Myeloid-Derived Suppressor Cell (MDSC) analysis in a murine CT.26 colorectal oncology model
MDSC subsets can influence several pro-tumor responses including the suppression of immune function, and are an attractive target for immunotherapy. They are a heterogeneic cell population. The phenotype of which can be shaped by signals in the tumor microenvironment. The data above demonstrates how the MDSC panel can be used for basic identification of granulocytic (G-) and monocytic (M-) MDSC subsets in CT.26-derived tumors. CD11b+ myeloid cells were first identified in the CD45+ gate after CD3+CD19+ lymphocyte exclusion. G-MDSC and M-MDSC were further differentiated based on expression of Ly-6G and Ly-6C surface receptors.
Analysis of myeloid-derived suppressor cell (MDSC), natural killer (NK) cell, and dendritic cell (DC) subsets in a murine CT.26 colorectal tumor model.
The Expanded Myeloid panel is an expansion of the basic MDSC panel to enable analysis of NK and DC subsets in addition to MDSC populations. In the data shown, these subsets were analyzed in CT.26-derived tumors. Monocytic (M-) and Granulocytic (G-) MDSCs express high levels of Ly-6C and Ly-6G protein respectively (Bright) and co-expressed the CD11b marker. NK and DCs were analyzed in the MDSC exclusion gate and further differentiated based on pan-NK markers (CD49b and CD335) vs DC-specific CD11c protein expression. Red and grey peaks represent CD11b stained and unstained cells respectively.

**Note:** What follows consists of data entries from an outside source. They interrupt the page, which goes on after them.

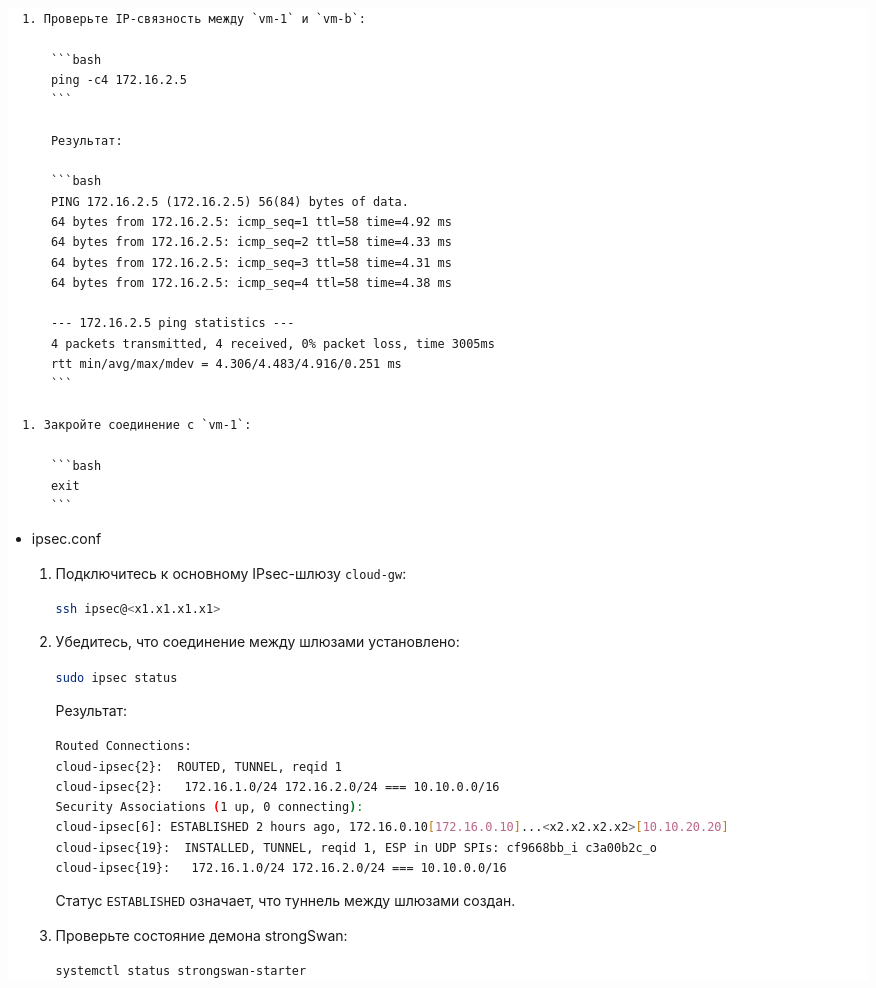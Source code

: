       1. Проверьте IP-связность между `vm-1` и `vm-b`:

          ```bash
          ping -c4 172.16.2.5
          ```

          Результат:

          ```bash
          PING 172.16.2.5 (172.16.2.5) 56(84) bytes of data.
          64 bytes from 172.16.2.5: icmp_seq=1 ttl=58 time=4.92 ms
          64 bytes from 172.16.2.5: icmp_seq=2 ttl=58 time=4.33 ms
          64 bytes from 172.16.2.5: icmp_seq=3 ttl=58 time=4.31 ms
          64 bytes from 172.16.2.5: icmp_seq=4 ttl=58 time=4.38 ms

          --- 172.16.2.5 ping statistics ---
          4 packets transmitted, 4 received, 0% packet loss, time 3005ms
          rtt min/avg/max/mdev = 4.306/4.483/4.916/0.251 ms
          ```
      
      1. Закройте соединение с `vm-1`:

          ```bash
          exit
          ```

- ipsec.conf

  1. Подключитесь к основному IPsec-шлюзу `cloud-gw`:

      ```bash
      ssh ipsec@<x1.x1.x1.x1>
      ```

  1. Убедитесь, что соединение между шлюзами установлено:

      ```bash
      sudo ipsec status
      ```

      Результат:

      ```bash
      Routed Connections:
      cloud-ipsec{2}:  ROUTED, TUNNEL, reqid 1
      cloud-ipsec{2}:   172.16.1.0/24 172.16.2.0/24 === 10.10.0.0/16
      Security Associations (1 up, 0 connecting):
      cloud-ipsec[6]: ESTABLISHED 2 hours ago, 172.16.0.10[172.16.0.10]...<x2.x2.x2.x2>[10.10.20.20]
      cloud-ipsec{19}:  INSTALLED, TUNNEL, reqid 1, ESP in UDP SPIs: cf9668bb_i c3a00b2c_o
      cloud-ipsec{19}:   172.16.1.0/24 172.16.2.0/24 === 10.10.0.0/16
      ```

      Статус `ESTABLISHED` означает, что туннель между шлюзами создан.

  1. Проверьте состояние демона strongSwan:

      ```bash
      systemctl status strongswan-starter
      ```
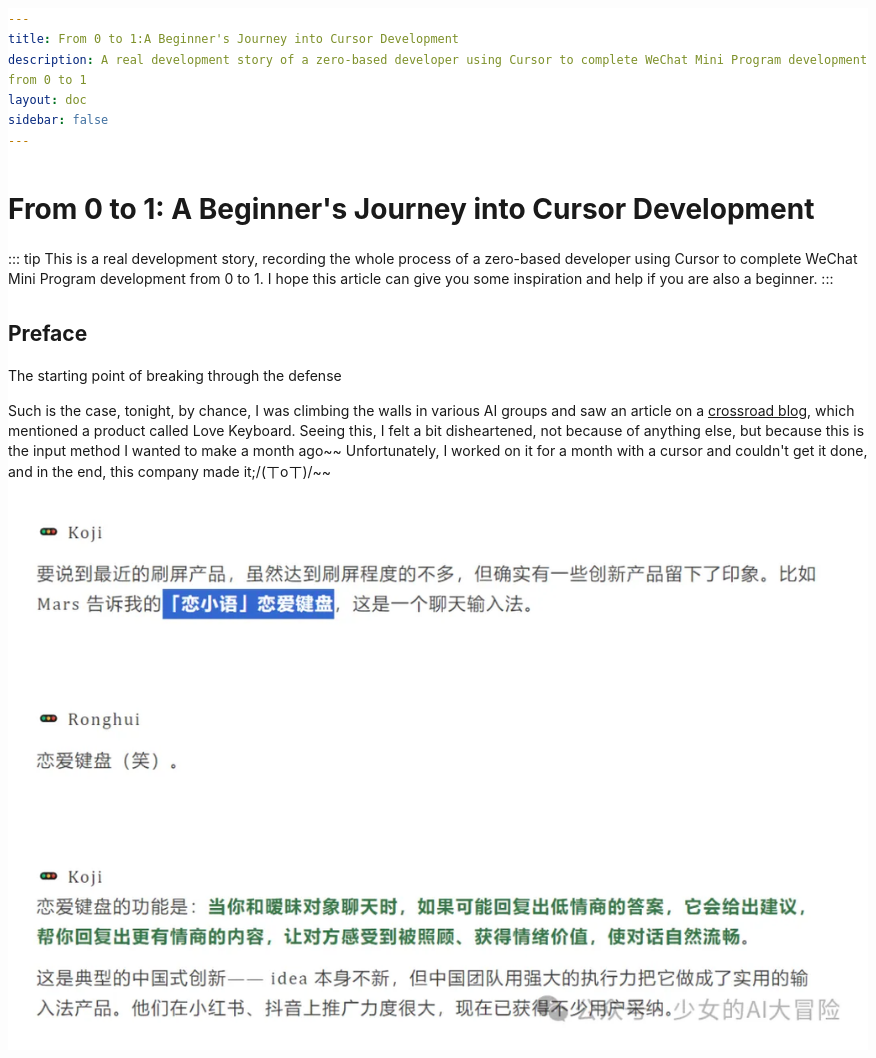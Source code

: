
 ```yaml
---
title: From 0 to 1:A Beginner's Journey into Cursor Development
description: A real development story of a zero-based developer using Cursor to complete WeChat Mini Program development from 0 to 1
layout: doc
sidebar: false
---
```


# From 0 to 1: A Beginner's Journey into Cursor Development

::: tip
This is a real development story, recording the whole process of a zero-based developer using Cursor to complete WeChat Mini Program development from 0 to 1. I hope this article can give you some inspiration and help if you are also a beginner.
:::

## Preface

The starting point of breaking through the defense

Such is the case, tonight, by chance, I was climbing the walls in various AI groups and saw an article on a [crossroad blog](https://mp.weixin.qq.com/s?__biz=MzAxMDMxOTI2NA==&mid=2649090446&idx=1&sn=9147c58fe7cb34275524c5fc9130cb54&scene=21#wechat_redirect), which mentioned a product called Love Keyboard. Seeing this, I felt a bit disheartened, not because of anything else, but because this is the input method I wanted to make a month ago~~ Unfortunately, I worked on it for a month with a cursor and couldn't get it done, and in the end, this company made it;/(ㄒoㄒ)/~~

![恋爱键盘产品示例](images-2/c68606a492f0bab86953a472bd4c622e.png)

Myeloid Cell Analysis in tumors using the MI Bioresearch Comprehensive Myeloid Panel
The Comprehensive Myeloid Panel builds on the Basic Myeloid-Derived Suppressor Cell Panel for a more in depth analysis of myeloid cell populations. It also enables the analysis of the immune inhibitory receptor PD-L1 on both tumor and immune cell subsets. The data above demonstrates how the Comprehensive Myeloid Panel can be used to A) measure PD-L1 expression on tumor and immune cells (4T1 breast carcinoma model), B) Quantify macrophage and dendritic cell subsets (CT.26 colorectal tumor model), and C) characterize MDSC subsets for expression of CD115, which is a receptor that has been shown to directly correlate with suppressive activity (CT.26 colorectal tumor model). This panel can also be helpful in the analysis of neutrophils and monocyte populations (not shown). Red and grey peaks represent cells stained for target antigen and unstained cells respectively.
Analysis of classically (M1) and alternatively (M2) activated tumor-associated macrophages in a CT.26 colorectal adenocarcinoma model
M1 and M2 macrophages are the two major macrophage groups that reside within the tumor microenvironment. They have opposing functions with regard to cancer progression and are therefore targets for new immunotherapies. The study above demonstrates how the M1 and M2 Tumor-Associated Macrophage panel can be used to profile the ratios of these two groups. To this end, MDSC subsets were excluded so that CD11b+/F480+ macrophages could be identified. This fraction was analyzed for M2 macrophages (CD206+) and M2 macrophages (CD206-MHCII+).